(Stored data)
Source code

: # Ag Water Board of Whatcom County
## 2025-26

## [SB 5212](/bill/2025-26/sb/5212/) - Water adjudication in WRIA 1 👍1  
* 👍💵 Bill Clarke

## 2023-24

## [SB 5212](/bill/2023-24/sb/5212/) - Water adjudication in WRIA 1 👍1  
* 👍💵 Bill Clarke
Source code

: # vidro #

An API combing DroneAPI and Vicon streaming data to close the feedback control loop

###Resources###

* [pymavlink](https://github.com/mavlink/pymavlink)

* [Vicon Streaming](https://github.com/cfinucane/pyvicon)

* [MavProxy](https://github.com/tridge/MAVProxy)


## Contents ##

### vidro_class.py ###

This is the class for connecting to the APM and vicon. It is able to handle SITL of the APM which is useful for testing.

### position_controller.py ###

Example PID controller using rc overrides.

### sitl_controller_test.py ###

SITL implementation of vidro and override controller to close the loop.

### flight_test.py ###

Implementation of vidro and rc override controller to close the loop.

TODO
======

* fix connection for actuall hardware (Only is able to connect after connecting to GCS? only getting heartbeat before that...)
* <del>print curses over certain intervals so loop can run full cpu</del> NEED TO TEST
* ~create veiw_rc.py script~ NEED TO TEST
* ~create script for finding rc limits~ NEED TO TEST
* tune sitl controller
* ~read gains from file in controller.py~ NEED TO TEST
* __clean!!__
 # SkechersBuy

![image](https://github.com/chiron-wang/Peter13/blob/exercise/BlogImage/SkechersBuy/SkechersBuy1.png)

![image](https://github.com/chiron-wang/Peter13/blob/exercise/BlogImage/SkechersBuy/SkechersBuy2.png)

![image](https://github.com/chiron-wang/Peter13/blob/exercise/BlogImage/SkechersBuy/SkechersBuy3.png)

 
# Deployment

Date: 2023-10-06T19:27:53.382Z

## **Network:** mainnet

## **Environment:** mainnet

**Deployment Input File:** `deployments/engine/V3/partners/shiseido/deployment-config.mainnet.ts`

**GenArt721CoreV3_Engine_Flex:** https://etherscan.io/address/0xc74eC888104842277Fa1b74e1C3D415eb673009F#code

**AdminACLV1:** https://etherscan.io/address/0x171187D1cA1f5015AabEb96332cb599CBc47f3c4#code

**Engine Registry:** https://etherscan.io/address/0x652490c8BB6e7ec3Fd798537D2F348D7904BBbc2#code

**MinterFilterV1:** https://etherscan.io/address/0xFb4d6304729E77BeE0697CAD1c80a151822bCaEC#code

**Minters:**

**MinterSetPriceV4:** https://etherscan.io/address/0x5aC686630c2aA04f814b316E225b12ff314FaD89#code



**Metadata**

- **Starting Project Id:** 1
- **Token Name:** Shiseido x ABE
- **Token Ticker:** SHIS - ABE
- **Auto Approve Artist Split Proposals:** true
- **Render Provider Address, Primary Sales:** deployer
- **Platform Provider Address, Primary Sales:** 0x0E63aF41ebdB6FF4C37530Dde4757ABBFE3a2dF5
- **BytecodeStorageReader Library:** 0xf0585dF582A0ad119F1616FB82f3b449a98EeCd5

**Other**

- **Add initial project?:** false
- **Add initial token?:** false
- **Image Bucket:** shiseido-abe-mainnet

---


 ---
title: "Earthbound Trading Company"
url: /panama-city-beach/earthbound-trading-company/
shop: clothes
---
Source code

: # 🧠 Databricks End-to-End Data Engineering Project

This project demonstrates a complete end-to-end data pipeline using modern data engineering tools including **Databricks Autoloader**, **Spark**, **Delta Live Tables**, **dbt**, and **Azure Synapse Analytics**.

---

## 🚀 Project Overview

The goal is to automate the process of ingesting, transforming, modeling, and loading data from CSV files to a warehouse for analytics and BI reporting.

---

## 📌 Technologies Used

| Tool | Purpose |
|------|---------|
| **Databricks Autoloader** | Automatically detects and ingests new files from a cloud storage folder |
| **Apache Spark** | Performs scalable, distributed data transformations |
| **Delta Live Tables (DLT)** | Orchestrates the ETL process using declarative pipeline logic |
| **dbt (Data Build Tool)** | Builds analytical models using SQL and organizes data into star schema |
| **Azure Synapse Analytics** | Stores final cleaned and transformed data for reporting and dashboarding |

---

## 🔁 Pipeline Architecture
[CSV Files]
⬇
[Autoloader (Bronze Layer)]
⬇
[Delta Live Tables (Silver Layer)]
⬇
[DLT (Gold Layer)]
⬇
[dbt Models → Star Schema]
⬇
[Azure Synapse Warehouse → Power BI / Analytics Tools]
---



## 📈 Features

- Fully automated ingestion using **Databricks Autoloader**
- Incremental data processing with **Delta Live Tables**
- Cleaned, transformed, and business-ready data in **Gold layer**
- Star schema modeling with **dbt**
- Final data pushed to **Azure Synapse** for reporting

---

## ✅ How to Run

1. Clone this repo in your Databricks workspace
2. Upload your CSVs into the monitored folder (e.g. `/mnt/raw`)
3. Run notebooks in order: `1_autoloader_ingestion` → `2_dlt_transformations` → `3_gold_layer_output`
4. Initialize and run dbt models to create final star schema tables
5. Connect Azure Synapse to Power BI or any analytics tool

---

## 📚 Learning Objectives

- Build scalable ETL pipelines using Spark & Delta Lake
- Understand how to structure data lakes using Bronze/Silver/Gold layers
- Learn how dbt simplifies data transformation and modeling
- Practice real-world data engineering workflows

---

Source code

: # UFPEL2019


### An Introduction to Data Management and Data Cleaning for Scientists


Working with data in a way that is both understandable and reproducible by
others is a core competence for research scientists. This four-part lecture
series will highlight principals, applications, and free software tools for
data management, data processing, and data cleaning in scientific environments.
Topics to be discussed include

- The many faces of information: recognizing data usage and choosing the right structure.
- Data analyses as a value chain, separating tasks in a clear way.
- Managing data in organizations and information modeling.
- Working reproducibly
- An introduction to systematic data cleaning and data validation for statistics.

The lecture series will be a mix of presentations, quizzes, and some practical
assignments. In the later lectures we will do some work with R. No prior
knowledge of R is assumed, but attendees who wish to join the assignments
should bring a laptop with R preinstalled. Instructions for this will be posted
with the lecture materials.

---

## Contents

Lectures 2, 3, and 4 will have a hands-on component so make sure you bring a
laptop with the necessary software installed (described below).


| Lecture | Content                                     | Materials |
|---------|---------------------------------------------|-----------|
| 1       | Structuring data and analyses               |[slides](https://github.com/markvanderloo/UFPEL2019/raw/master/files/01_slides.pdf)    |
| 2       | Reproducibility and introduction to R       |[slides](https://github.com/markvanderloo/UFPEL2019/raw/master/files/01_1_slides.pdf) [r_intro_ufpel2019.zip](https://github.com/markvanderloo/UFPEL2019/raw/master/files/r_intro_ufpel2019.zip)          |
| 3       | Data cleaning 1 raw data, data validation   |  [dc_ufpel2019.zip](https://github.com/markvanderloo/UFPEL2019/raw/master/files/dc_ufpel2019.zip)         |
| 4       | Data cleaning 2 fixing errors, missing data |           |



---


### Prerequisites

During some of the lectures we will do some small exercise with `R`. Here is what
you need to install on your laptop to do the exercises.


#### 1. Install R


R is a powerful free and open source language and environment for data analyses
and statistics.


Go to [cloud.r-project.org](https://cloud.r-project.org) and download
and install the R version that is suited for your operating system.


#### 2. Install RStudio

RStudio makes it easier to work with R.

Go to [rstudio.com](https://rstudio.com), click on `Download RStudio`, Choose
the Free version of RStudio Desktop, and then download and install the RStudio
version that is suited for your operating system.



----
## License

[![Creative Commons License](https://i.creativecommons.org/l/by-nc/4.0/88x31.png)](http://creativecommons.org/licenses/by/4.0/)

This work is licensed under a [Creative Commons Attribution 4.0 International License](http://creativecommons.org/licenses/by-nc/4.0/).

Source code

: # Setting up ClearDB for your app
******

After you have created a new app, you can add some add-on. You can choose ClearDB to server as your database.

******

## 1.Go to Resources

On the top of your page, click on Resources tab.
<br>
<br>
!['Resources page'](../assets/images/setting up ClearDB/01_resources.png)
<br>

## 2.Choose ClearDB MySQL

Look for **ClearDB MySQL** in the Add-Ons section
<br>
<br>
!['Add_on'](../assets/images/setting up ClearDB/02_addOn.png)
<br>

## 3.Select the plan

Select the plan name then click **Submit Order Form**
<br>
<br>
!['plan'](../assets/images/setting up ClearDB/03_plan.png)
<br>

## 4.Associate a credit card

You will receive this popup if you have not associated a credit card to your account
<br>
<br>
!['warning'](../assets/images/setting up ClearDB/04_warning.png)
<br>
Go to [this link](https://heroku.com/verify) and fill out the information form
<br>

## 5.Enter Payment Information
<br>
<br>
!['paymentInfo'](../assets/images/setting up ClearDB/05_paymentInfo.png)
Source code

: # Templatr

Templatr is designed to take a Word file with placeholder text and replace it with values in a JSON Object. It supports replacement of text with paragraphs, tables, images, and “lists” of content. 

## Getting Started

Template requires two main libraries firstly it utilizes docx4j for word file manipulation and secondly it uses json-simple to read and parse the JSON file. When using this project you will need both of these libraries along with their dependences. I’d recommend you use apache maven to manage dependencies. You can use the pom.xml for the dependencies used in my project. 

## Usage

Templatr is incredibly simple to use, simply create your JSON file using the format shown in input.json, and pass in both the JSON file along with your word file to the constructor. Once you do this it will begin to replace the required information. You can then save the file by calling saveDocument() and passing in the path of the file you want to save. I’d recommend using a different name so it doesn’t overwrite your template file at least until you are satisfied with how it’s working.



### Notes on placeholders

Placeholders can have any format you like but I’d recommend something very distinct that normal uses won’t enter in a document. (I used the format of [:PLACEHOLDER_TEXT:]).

WHAT IS NEEDED
For this exercise, repeat exactly the lines of the data above from the one with "[DLT (Gold Layer)]" down to the one with "## 📚 Learning Objectives", both end lines included.

THE COMPLETED TASK
[DLT (Gold Layer)]
⬇
[dbt Models → Star Schema]
⬇
[Azure Synapse Warehouse → Power BI / Analytics Tools]
---



## 📈 Features

- Fully automated ingestion using **Databricks Autoloader**
- Incremental data processing with **Delta Live Tables**
- Cleaned, transformed, and business-ready data in **Gold layer**
- Star schema modeling with **dbt**
- Final data pushed to **Azure Synapse** for reporting

---

## ✅ How to Run

1. Clone this repo in your Databricks workspace
2. Upload your CSVs into the monitored folder (e.g. `/mnt/raw`)
3. Run notebooks in order: `1_autoloader_ingestion` → `2_dlt_transformations` → `3_gold_layer_output`
4. Initialize and run dbt models to create final star schema tables
5. Connect Azure Synapse to Power BI or any analytics tool

---

## 📚 Learning Objectives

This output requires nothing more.